The 227 vs 300 depends on font.
with epub ebook at same size font or pdf at same size zoom, the PW3, Libra, Libra 2, Boyue Likebook Mars and Sage (all 300 dpi) were all sharper / clearer on fussy serif fonts than my reMarkable or Elipsa (same 227 dpi). They are also slightly better than the original Aura HD H20 (267 dpi?) which I had then too.
If you are using an old font optimised for screens rather than quality paper printing you probably won't notice the difference.
I considered a Scribe but as you say the 227 dpi to 300 dpi isn't compelling when you have two 10.3" ereaders already, and given the issues of PDF annotation, I decided not.
In the end I passed on my Elipsa and reMarkable (both too heavy & large, yet inadequate for PDFs). With good glasses the Sage (more pixels!) beats them for PDFs. I also passed on the original H2O as the Libra H2O and Libra 2 make it obsolete.
So in conclusion, for fine serif fonts for paper, or multicolumn scanned Magazine PDFs (or some text books) you will easily see the difference between 227 and 300 dpi. However if you are reading with Georgia or any font for 150 dpi to 166 dpi screens rather than for paper, you'll easily see the difference.
I think much more than 8″ is too big and heavy for novels and 10.x″ is still too small for PDFs.
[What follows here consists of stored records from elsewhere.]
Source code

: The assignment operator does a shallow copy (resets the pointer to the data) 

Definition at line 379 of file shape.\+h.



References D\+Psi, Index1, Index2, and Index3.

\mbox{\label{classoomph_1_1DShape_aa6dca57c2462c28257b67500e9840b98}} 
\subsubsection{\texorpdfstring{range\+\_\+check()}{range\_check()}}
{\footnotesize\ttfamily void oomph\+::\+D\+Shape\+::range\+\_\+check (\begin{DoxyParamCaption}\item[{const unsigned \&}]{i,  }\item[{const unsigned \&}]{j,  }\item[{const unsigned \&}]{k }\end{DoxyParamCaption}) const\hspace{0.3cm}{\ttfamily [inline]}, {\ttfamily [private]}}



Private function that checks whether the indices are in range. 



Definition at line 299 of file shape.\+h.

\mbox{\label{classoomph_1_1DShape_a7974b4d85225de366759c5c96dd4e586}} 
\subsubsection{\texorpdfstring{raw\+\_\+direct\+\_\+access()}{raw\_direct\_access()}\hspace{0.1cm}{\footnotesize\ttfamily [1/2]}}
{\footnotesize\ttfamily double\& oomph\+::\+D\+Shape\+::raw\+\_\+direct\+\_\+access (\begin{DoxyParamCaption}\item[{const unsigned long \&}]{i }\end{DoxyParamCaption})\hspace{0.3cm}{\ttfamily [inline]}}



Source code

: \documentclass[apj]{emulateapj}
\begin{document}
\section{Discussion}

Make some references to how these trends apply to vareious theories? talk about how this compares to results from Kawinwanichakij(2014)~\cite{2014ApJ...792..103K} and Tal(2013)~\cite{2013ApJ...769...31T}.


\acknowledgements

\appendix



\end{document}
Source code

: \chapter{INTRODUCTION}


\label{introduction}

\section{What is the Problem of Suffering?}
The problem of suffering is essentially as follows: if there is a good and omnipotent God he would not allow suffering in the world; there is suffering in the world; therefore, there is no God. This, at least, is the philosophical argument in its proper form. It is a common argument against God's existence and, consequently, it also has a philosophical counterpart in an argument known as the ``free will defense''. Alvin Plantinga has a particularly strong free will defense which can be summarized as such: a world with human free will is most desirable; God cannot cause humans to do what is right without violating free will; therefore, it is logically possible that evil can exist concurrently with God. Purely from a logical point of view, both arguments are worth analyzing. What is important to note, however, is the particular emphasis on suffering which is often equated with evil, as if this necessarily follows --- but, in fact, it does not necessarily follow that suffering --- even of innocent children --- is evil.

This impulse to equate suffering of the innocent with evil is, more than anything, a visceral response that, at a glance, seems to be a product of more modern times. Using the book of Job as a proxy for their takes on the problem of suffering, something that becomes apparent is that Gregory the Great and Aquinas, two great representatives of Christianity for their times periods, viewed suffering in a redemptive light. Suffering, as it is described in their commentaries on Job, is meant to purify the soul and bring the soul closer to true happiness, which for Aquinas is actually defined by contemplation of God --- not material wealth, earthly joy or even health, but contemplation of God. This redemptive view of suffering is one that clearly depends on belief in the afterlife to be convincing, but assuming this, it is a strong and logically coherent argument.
I now regard a 14.25″ 3:2 or 4:3 aspect screen as a minimum. The 13.x″ eink are stupidly expensive and in the past even lower than 227 dpi, but might be about that now.
I have a portable 16″ screen that's QHD (but sadly 16:9 and no internal power, it's ONLY a screen that looks like a tablet) and it's not too bad. Works on Pi or 11" Chromebook (both natively running Linux). The best all-in-one so far for PDFs is my 14.25″ Nxtpaper 14 (3:2 aspect).